**GIVEN DATA:**
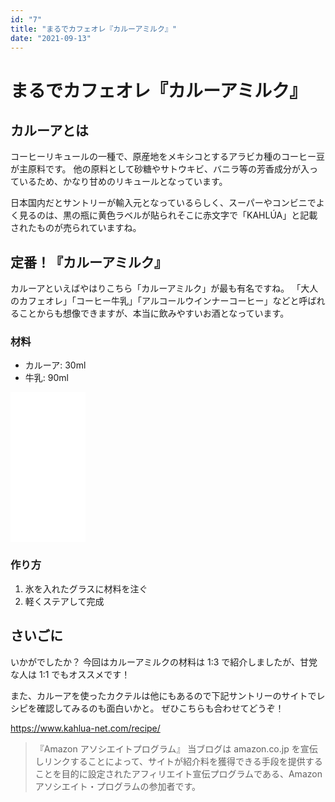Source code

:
 ```yaml
---
id: "7"
title: "まるでカフェオレ『カルーアミルク』"
date: "2021-09-13"
---
```


# まるでカフェオレ『カルーアミルク』

## カルーアとは

コーヒーリキュールの一種で、原産地をメキシコとするアラビカ種のコーヒー豆が主原料です。
他の原料として砂糖やサトウキビ、バニラ等の芳香成分が入っているため、かなり甘めのリキュールとなっています。

日本国内だとサントリーが輸入元となっているらしく、スーパーやコンビニでよく見るのは、黒の瓶に黄色ラベルが貼られそこに赤文字で「KAHLÚA」と記載されたものが売られていますね。

## 定番！『カルーアミルク』

カルーアといえばやはりこちら「カルーアミルク」が最も有名ですね。
「大人のカフェオレ」「コーヒー牛乳」「アルコールウインナーコーヒー」などと呼ばれることからも想像できますが、本当に飲みやすいお酒となっています。

### 材料

- カルーア: 30ml
- 牛乳: 90ml

<iframe style="width:120px;height:240px;" marginwidth="0" marginheight="0" scrolling="no" frameborder="0" src="//rcm-fe.amazon-adsystem.com/e/cm?lt1=_blank&bc1=000000&IS2=1&bg1=FFFFFF&fc1=000000&lc1=0000FF&t=ouchibar09-22&language=ja_JP&o=9&p=8&l=as4&m=amazon&f=ifr&ref=as_ss_li_til&asins=B001TZ7KXU&linkId=d73b22ea228082a6157dc2bf78a0d3d5"></iframe>

### 作り方

1. 氷を入れたグラスに材料を注ぐ
2. 軽くステアして完成

## さいごに

いかがでしたか？
今回はカルーアミルクの材料は 1:3 で紹介しましたが、甘党な人は 1:1 でもオススメです！

また、カルーアを使ったカクテルは他にもあるので下記サントリーのサイトでレシピを確認してみるのも面白いかと。
ぜひこちらも合わせてどうぞ！

https://www.kahlua-net.com/recipe/

> 『Amazon アソシエイトプログラム』
> 当ブログは amazon.co.jp を宣伝しリンクすることによって、サイトが紹介料を獲得できる手段を提供することを目的に設定されたアフィリエイト宣伝プログラムである、Amazon アソシエイト・プログラムの参加者です。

**DIRECTIONS FOR THIS TASK:** Return the full listing exactly as it appears above, without its pictures.

**ANSWER TO THE PROBLEM:**
Source code

:
 ```yaml
---
id: "7"
title: "まるでカフェオレ『カルーアミルク』"
date: "2021-09-13"
---
```


# まるでカフェオレ『カルーアミルク』

## カルーアとは

コーヒーリキュールの一種で、原産地をメキシコとするアラビカ種のコーヒー豆が主原料です。
他の原料として砂糖やサトウキビ、バニラ等の芳香成分が入っているため、かなり甘めのリキュールとなっています。

日本国内だとサントリーが輸入元となっているらしく、スーパーやコンビニでよく見るのは、黒の瓶に黄色ラベルが貼られそこに赤文字で「KAHLÚA」と記載されたものが売られていますね。

## 定番！『カルーアミルク』

カルーアといえばやはりこちら「カルーアミルク」が最も有名ですね。
「大人のカフェオレ」「コーヒー牛乳」「アルコールウインナーコーヒー」などと呼ばれることからも想像できますが、本当に飲みやすいお酒となっています。

### 材料

- カルーア: 30ml
- 牛乳: 90ml

<iframe style="width:120px;height:240px;" marginwidth="0" marginheight="0" scrolling="no" frameborder="0" src="//rcm-fe.amazon-adsystem.com/e/cm?lt1=_blank&bc1=000000&IS2=1&bg1=FFFFFF&fc1=000000&lc1=0000FF&t=ouchibar09-22&language=ja_JP&o=9&p=8&l=as4&m=amazon&f=ifr&ref=as_ss_li_til&asins=B001TZ7KXU&linkId=d73b22ea228082a6157dc2bf78a0d3d5"></iframe>

### 作り方

1. 氷を入れたグラスに材料を注ぐ
2. 軽くステアして完成

## さいごに

いかがでしたか？
今回はカルーアミルクの材料は 1:3 で紹介しましたが、甘党な人は 1:1 でもオススメです！

また、カルーアを使ったカクテルは他にもあるので下記サントリーのサイトでレシピを確認してみるのも面白いかと。
ぜひこちらも合わせてどうぞ！

https://www.kahlua-net.com/recipe/

> 『Amazon アソシエイトプログラム』
> 当ブログは amazon.co.jp を宣伝しリンクすることによって、サイトが紹介料を獲得できる手段を提供することを目的に設定されたアフィリエイト宣伝プログラムである、Amazon アソシエイト・プログラムの参加者です。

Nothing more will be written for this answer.